Schema#

class capymoa.stream.Schema[source]#

Bases: object

Schema describes the structure of a stream.

It contains the attribute names, datatype, and the possible values for nominal attributes. The schema is crucial for a learner to know how to interpret instances correctly.

When working with datasets built into CapyMOA (see capymoa.datasets) and ARFF files, the schema is automatically created. However, in some cases you might want to create a schema manually. This can be done using the from_custom() method.

__init__(
moa_header: InstancesHeader,
)[source]#

Construct a schema by wrapping a InstancesHeader.

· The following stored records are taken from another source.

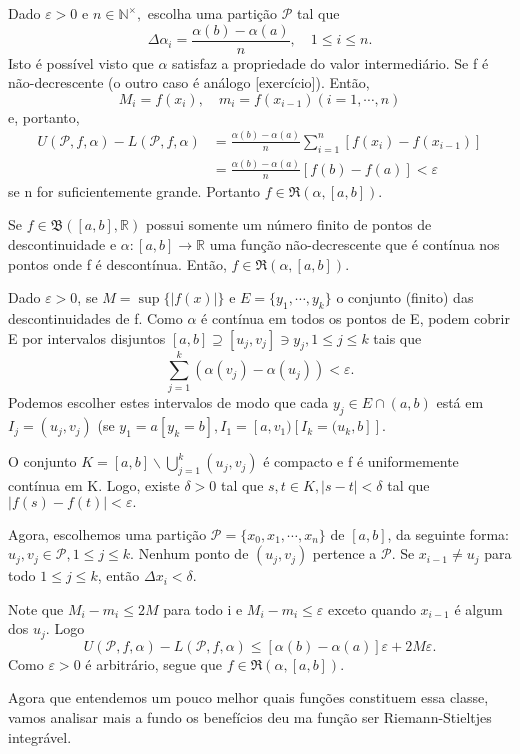 \documentclass[analysis_notes.tex]{subfiles}
\begin{document}
\begin{proof*}
	Dado \(\varepsilon >0\) e \(n\in \mathbb{N}^{\times},\) escolha uma parti\c cão \(\mathcal{P}\) tal que
	\[
		\Delta \alpha_{i} = \frac{\alpha (b) - \alpha (a)}{n},\quad 1\leq i\leq n.
	\]
	Isto é possível visto que \(\alpha \) satisfaz a propriedade do valor intermediário. Se
	f é não-decrescente (o outro caso é análogo [exercício]). Então,
	\[
		M_{i}=f(x_{i}),\quad m_{i}=f(x_{i-1}) (i=1, \cdots, n)
	\]
	e, portanto,
	\begin{align*}
		U(\mathcal{P}, f, \alpha ) - L(\mathcal{P}, f, \alpha ) & = \frac{\alpha (b) - \alpha (a)}{n}\sum\limits_{i=1}^{n}[f(x_{i})-f(x_{i-1})] \\
		                                                        & = \frac{\alpha (b) - \alpha (a)}{n}[f(b)-f(a)] < \varepsilon
	\end{align*}
	se n for suficientemente grande. Portanto \(f\in \mathfrak{R}(\alpha, [a,b])\). \qedsymbol
\end{proof*}
\begin{theorem*}
	Se \(f\in \mathfrak{B}([a, b], \mathbb{R})\) possui somente um número finito de pontos de
	descontinuidade e \(\alpha :[a, b]\rightarrow \mathbb{R}\) uma fun\c cão não-decrescente que é
	contínua nos pontos onde f é descontínua. Então, \(f\in \mathfrak{R}(\alpha , [a, b]).\)
\end{theorem*}
\begin{proof*}
	Dado \(\varepsilon >0\), se \(M=\sup\{|f(x)|\}\) e \(E = \{y_{1}, \cdots, y_{k}\}\) o
	conjunto (finito) das descontinuidades de f. Como \(\alpha \) é contínua em todos os
	pontos de E, podem cobrir E por intervalos disjuntos \([a, b]\supseteq{[u_{j}, v_{j}]}\ni y_{j}, 1\leq j\leq k\)  tais que
	\[
		\sum\limits_{j=1}^{k}(\alpha (v_{j})-\alpha (u_{j})) < \varepsilon .
	\]
	Podemos escolher estes intervalos de modo que cada \(y_{j}\in E\cap{(a, b)}\) está em \(I_{j}=(u_{j}, v_{j})\)
	(se \(y_{1}=a[y_{k}=b], I_{1}=[a, v_{1})[I_{k}=(u_{k}, b]].\)

	O conjunto \(K=[a, b]\backslash{\bigcup_{j=1}^{k}{(u_{j},v_{j})}}\) é compacto e f é uniformemente
	contínua em K. Logo, existe \(\delta >0\) tal que \(s, t\in K, |s-t| < \delta \) tal que
	\(|f(s) - f(t)| < \varepsilon .\)

	Agora, escolhemos uma parti\c cão \(\mathcal{P} = \{x_{0}, x_{1}, \cdots, x_{n}\}\) de \([a, b]\), da
	seguinte forma: \(u_{j}, v_{j}\in \mathcal{P}, 1\leq j\leq k.\) Nenhum ponto
	de \((u_{j}, v_{j})\) pertence a \(\mathcal{P}\). Se \(x_{i-1}\neq u_{j}\) para todo \(1\leq j\leq k\), então
	\(\Delta x_{i} < \delta.\)

	Note que \(M_{i}-m_{i}\leq 2M\) para todo i e \(M_{i} - m_{i}\leq \varepsilon \) exceto quando
	\(x_{i-1}\) é algum dos \(u_{j}.\) Logo
	\[
		U(\mathcal{P}, f, \alpha ) - L(\mathcal{P}, f, \alpha )\leq [\alpha (b) - \alpha (a)]\varepsilon  + 2M\varepsilon.
	\]
	Como \(\varepsilon >0\) é arbitrário, segue que \(f\in \mathfrak{R}(\alpha , [a, b])\). \qedsymbol
\end{proof*}
Agora que entendemos um pouco melhor quais fun\c cões constituem essa classe, vamos
analisar mais a fundo os benefícios deu ma fun\c cão ser Riemann-Stieltjes integrável.
\end{document}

To create a schema without an InstancesHeader use from_custom() method.

Parameters:

moa_header – A Java MOA header object.

get_label_values() Sequence[str][source]#

Return the possible values for the class label.

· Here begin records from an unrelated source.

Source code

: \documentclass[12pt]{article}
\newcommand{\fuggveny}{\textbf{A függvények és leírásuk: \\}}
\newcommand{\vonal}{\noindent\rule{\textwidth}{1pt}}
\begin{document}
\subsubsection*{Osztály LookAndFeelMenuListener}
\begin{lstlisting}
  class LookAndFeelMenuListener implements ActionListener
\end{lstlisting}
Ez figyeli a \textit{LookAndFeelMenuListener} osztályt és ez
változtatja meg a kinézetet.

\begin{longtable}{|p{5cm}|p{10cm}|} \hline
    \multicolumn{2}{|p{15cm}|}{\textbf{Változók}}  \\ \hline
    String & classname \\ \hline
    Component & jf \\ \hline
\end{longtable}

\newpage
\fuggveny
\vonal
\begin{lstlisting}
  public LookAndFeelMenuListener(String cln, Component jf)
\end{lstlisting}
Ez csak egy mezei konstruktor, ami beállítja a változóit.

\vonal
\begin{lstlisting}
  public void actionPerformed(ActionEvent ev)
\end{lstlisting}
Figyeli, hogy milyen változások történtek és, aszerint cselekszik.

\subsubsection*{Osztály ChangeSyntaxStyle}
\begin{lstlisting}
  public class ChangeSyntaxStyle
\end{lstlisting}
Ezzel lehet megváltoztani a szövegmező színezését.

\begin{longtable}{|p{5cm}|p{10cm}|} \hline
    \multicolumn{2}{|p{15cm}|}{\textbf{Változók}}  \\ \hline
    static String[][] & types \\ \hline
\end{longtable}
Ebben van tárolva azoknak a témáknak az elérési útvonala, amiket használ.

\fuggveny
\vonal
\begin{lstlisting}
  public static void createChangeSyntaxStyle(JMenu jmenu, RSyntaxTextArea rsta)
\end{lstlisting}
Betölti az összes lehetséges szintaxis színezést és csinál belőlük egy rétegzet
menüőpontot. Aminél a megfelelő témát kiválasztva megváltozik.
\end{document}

get_label_indexes() Sequence[int][source]#

Return the possible indexes for the class label.

get_value_for_index(y_index: int | None) str | None[source]#

Return the value for the class label index y_index.

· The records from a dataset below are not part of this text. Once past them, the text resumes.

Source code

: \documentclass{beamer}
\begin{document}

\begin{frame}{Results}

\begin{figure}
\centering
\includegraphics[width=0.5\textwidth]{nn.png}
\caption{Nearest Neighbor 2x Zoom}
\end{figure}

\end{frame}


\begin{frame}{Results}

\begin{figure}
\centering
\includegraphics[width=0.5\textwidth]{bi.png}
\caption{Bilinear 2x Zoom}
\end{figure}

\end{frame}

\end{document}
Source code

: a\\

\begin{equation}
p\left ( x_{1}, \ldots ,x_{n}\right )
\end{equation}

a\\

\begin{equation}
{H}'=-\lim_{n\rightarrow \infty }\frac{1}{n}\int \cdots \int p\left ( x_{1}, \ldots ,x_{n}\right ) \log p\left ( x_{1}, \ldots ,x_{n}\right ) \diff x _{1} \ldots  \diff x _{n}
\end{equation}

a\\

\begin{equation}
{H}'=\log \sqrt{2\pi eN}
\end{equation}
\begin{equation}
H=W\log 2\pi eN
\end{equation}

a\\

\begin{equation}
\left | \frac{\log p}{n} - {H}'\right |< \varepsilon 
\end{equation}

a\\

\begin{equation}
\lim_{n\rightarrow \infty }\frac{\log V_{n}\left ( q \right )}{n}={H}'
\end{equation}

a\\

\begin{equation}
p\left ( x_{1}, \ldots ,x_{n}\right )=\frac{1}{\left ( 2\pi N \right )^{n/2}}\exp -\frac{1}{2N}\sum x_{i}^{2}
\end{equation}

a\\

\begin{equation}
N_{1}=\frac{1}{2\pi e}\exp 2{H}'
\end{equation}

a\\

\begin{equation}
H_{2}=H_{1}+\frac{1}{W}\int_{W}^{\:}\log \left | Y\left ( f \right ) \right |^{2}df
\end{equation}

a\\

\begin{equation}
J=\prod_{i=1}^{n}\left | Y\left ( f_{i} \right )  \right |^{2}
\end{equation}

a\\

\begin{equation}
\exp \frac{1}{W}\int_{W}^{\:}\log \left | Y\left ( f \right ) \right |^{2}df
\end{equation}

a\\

get_index_for_label(y: str)[source]#

Return the index for the class label y.

get_moa_header() InstancesHeader[source]#

Get the JAVA MOA header. Useful for advanced users.

This is needed for advanced operations that are not supported by the Python wrappers (yet).

get_num_attributes() int[source]#

Return the number of attributes excluding the target attribute.

get_num_classes() int[source]#

Return the number of possible classes. If regression, returns 1.

is_regression() bool[source]#

Return True if the problem is a regression problem.

is_classification() bool[source]#

Return True if the problem is a classification problem.

is_y_index_in_range(y_index: int) bool[source]#

Return True if the y_index is in the range of the class label indexes.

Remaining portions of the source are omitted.